Go through the entries below and count the lines where "sind" occurs. Give nothing but that number.

* DATASET RECORDS:
------------
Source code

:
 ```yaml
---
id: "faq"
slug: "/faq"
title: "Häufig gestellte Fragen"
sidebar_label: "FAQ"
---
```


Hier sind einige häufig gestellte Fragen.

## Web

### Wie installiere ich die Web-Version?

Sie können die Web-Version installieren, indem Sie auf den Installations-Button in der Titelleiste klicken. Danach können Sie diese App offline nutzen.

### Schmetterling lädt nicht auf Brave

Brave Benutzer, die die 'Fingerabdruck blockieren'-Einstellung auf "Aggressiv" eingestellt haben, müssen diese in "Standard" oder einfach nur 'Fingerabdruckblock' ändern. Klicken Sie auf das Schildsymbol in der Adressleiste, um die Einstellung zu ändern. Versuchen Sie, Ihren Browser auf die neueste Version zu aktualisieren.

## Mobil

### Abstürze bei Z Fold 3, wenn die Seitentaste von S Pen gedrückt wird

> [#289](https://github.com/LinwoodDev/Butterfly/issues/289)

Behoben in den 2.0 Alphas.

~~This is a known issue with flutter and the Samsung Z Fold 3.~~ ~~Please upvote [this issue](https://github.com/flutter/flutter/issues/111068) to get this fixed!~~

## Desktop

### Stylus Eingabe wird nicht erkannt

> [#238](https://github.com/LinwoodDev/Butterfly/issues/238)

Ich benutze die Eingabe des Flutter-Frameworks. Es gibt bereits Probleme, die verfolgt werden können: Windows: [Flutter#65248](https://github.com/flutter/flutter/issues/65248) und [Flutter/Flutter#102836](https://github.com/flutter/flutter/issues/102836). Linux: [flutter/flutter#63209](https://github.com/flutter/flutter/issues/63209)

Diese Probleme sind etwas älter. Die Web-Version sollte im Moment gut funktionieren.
------------
* REPLY TO THE EXERCISE:
2